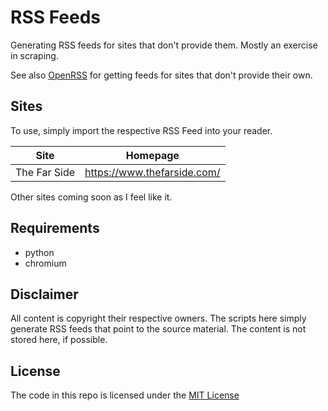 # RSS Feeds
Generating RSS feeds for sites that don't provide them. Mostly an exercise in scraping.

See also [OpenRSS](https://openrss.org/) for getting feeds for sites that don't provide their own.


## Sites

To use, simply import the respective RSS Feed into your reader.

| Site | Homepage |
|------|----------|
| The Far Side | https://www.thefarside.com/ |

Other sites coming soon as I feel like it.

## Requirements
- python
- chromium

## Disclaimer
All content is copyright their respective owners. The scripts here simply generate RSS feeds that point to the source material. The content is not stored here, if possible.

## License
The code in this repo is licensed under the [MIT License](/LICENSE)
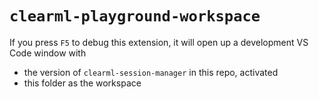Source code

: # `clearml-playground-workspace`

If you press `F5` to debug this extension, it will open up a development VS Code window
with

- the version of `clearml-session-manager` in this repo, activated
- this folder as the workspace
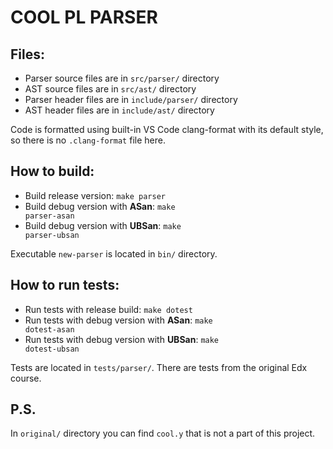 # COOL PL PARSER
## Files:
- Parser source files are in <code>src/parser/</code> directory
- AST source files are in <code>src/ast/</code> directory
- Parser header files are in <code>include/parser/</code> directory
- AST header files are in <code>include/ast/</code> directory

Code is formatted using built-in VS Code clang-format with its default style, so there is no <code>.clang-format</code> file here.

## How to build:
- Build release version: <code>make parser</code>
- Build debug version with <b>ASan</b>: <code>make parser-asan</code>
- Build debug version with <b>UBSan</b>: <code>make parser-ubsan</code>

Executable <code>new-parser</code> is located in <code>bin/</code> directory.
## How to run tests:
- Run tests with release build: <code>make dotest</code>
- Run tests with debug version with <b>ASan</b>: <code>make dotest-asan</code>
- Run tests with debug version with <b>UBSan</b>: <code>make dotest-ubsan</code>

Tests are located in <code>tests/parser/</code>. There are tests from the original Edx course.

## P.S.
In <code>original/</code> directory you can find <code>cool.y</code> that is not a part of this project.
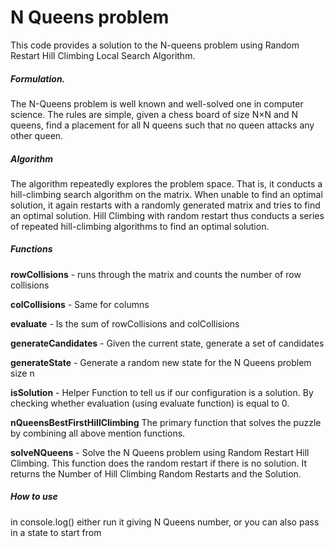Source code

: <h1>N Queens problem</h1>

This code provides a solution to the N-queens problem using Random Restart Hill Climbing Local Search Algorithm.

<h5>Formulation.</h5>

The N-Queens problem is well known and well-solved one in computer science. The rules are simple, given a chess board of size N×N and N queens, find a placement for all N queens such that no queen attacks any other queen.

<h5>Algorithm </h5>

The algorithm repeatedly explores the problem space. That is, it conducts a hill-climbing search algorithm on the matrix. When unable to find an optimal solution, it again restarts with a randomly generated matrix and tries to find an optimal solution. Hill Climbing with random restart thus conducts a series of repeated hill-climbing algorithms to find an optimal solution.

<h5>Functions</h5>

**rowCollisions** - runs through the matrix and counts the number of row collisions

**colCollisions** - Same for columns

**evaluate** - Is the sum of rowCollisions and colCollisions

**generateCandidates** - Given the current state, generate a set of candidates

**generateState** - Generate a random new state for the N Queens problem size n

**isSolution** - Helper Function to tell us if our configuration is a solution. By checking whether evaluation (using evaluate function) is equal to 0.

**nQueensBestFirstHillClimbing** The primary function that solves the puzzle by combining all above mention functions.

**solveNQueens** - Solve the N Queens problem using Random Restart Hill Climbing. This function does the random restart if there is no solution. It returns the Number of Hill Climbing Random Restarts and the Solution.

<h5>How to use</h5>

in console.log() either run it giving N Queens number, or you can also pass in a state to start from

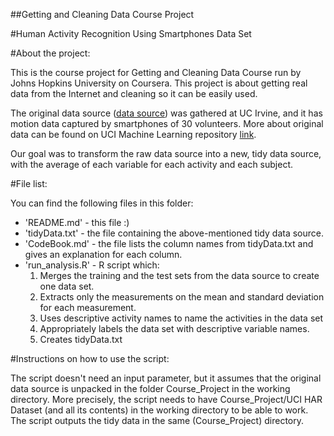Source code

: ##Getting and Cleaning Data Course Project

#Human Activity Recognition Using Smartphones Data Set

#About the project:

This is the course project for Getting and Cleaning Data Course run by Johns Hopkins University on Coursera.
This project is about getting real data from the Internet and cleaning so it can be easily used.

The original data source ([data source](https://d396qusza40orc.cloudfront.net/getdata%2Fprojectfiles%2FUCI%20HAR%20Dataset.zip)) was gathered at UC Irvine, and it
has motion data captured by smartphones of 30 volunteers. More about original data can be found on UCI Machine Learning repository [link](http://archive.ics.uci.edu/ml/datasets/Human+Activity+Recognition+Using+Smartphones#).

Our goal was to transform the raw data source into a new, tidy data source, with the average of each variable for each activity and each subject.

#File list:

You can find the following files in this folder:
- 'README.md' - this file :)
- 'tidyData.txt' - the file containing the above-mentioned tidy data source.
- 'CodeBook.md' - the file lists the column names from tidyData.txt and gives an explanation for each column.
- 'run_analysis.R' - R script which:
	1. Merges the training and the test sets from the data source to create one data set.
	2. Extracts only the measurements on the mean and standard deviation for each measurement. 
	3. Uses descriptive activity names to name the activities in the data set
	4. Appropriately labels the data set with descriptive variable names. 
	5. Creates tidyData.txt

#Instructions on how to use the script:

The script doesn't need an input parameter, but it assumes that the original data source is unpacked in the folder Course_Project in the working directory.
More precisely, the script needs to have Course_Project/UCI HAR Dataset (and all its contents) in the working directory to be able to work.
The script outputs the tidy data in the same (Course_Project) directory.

——————

**Task prompt**
Of the lines above, show those in which "asan" appears.

**Task response**
- Build debug version with <b>ASan</b>: <code>make parser-asan</code>
- Run tests with debug version with <b>ASan</b>: <code>make dotest-asan</code>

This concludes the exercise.